Wednesday, November 23, 2005

I am human and I need to be loved, just like everybody else does

Billy Mernit at Living the Romantic Comedy notes the inevitable passing of the phrase "chick flick" into the official lexicon via Merriam Webster. Billy argues for fighting semantic fire with fire by applying the "dick flick" moniker to those films designed to appeal to those of us with the Y chromosome. I tend to come out on the side of Carina Chocano, who wrote the LA Times article that gives rise to the discussion, although for slightly different reasons.

I agree with Billy that there are some movies that are objectively "chick" and that men, as a gender, have no business subjecting themselves to. Foremost anything with the word "Sisterhood" in the title. See also, as we say in the law. My family continues to threaten to tie me down to force me to watch Steel Magnolias though, to date, I have successfully resisted. The only way that one will pass my eyes is A Clockwork Orange style.

But beyond that relatively narrow class of films, Ms. Chocano's points regarding the marginalization of many worthy movies that come either primarily or even only tangentially from a female perspective are well taken. I would go even further, however, and say that they ultimately come from a human perspective and applying the "chick flick" label to them serves only to perpetuate a false divide between the genders. If men are able to avoid works that remind them that they do, in fact, have emotions and are as desirous of fulfilling relationships as women, on the grounds that they are for "chicks" only, their guyhood remains unchallenged and intact.
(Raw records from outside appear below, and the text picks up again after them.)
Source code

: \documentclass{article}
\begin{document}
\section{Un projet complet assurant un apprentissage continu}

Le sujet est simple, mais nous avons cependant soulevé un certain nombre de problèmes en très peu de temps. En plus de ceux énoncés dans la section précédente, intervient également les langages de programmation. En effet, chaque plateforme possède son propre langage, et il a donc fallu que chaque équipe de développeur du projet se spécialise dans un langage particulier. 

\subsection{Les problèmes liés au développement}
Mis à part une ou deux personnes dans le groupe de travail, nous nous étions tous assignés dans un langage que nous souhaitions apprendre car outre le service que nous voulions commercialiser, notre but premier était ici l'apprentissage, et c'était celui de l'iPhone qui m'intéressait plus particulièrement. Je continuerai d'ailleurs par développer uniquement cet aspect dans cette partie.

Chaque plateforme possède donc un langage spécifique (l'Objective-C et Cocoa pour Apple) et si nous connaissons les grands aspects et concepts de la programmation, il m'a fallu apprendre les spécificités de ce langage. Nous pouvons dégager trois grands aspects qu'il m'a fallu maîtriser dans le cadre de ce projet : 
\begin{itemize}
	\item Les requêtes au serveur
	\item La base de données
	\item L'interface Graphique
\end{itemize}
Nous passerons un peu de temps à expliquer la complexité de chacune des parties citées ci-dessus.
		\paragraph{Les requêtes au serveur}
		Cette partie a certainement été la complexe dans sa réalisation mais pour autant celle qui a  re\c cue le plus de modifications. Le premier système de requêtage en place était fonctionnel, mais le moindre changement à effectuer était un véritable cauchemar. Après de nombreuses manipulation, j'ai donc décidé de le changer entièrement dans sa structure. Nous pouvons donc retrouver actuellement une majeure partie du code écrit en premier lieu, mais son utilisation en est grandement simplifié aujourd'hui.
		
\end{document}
I don't think it has always been thus. Sure, even old Bill Shakespeare had his fair share of blood and gore in the canon, but he is also arguably the source of our modern notion of romantic love and the author of The Sonnets. Which is not to say that today's man should aspire to the swooning, poofy-shirt poet archetype of Lord Byron or Percy Bysshe Shelley. But I think some restoration of balance to the male psyche is in order.

Rather than dismiss the "chick flick" out of hand, simply recognize that the rom-com is merely a subset of the greater class of romances that have always been the staple of men's cultural diet until only a few years ago. Romantic comedies, epic romances, or just old-fashioned love stories. There is nothing inherently masculine or feminine about romances and it seems rather insulting to men to imply that they are the exclusive province of women. Returning to P&P for a moment, Jane Austen, to my knowledge, didn't write her works solely for a female audience. One need not be a woman to enjoy her satire or be moved by the downs and ups of Elizabeth and Mr. Darcy. Great romance is great romance.

I'll conclude my thoughts presently with a post on three of my favorite celluloid romances, comedy and otherwise.


  • Hey Chris -- I missed this when I was away -- You make a good point about Austen, etc. (Real Men Read Austen?) Nice post!